**AIM OF THE EXERCISE**
Lines holding the word "last" are the ones to copy from the data below.

**SUPPLIED ENTRIES**
-- -- --

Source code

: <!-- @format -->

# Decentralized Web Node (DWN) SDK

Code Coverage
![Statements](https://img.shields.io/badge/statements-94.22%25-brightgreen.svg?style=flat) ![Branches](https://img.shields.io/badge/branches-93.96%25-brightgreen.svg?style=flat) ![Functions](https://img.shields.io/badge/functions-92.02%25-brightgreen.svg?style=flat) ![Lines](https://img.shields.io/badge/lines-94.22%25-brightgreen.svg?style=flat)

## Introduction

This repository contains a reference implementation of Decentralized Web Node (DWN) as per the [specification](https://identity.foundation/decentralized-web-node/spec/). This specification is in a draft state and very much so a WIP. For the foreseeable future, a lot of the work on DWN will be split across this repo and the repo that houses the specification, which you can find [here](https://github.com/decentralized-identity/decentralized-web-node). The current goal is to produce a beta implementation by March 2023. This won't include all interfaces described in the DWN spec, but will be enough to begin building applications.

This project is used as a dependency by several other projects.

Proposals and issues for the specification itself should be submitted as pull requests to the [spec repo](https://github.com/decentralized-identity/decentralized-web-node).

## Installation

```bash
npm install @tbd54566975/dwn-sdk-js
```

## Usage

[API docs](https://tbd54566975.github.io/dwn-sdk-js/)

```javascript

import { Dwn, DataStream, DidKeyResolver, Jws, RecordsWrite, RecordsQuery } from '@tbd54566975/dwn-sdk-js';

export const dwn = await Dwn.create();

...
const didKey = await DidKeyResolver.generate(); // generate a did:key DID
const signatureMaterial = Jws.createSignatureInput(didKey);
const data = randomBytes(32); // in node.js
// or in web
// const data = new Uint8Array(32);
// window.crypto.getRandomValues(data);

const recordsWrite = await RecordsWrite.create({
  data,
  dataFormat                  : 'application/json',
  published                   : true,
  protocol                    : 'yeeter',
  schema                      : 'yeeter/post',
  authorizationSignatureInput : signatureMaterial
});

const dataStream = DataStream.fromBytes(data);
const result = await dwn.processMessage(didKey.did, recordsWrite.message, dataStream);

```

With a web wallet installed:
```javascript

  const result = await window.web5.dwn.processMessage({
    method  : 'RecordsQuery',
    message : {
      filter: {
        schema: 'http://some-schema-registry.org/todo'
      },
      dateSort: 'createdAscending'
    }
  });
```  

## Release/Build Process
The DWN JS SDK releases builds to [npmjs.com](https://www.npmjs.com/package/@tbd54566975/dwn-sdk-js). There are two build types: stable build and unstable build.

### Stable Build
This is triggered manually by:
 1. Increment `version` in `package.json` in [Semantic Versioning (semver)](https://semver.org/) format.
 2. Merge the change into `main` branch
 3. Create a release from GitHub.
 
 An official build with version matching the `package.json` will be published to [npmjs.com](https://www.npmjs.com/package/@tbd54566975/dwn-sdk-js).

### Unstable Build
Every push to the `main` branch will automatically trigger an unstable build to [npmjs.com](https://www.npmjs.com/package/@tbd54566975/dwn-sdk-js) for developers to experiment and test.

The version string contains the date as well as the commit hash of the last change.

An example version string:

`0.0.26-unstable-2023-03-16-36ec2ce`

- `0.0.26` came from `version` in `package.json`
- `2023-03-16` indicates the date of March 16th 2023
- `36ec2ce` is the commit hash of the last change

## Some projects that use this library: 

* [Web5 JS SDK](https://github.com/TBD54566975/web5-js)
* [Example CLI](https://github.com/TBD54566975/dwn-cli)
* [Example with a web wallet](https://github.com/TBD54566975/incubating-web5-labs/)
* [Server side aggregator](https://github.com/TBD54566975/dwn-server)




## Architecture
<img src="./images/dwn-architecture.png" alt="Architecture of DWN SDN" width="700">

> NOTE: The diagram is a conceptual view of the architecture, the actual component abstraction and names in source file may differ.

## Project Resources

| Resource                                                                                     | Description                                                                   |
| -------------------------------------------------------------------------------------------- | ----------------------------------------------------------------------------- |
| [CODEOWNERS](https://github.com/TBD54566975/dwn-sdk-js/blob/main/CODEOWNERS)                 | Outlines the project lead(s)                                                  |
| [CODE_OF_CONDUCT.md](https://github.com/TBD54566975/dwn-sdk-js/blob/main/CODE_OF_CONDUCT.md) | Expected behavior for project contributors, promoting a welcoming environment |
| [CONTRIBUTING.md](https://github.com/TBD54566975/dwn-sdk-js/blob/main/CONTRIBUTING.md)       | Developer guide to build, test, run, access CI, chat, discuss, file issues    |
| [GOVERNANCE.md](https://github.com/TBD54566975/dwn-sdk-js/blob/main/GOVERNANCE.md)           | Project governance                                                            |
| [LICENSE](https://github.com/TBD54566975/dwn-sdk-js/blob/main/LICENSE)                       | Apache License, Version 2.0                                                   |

-- -- --

**RESPONSE**
The version string contains the date as well as the commit hash of the last change.
- `36ec2ce` is the commit hash of the last change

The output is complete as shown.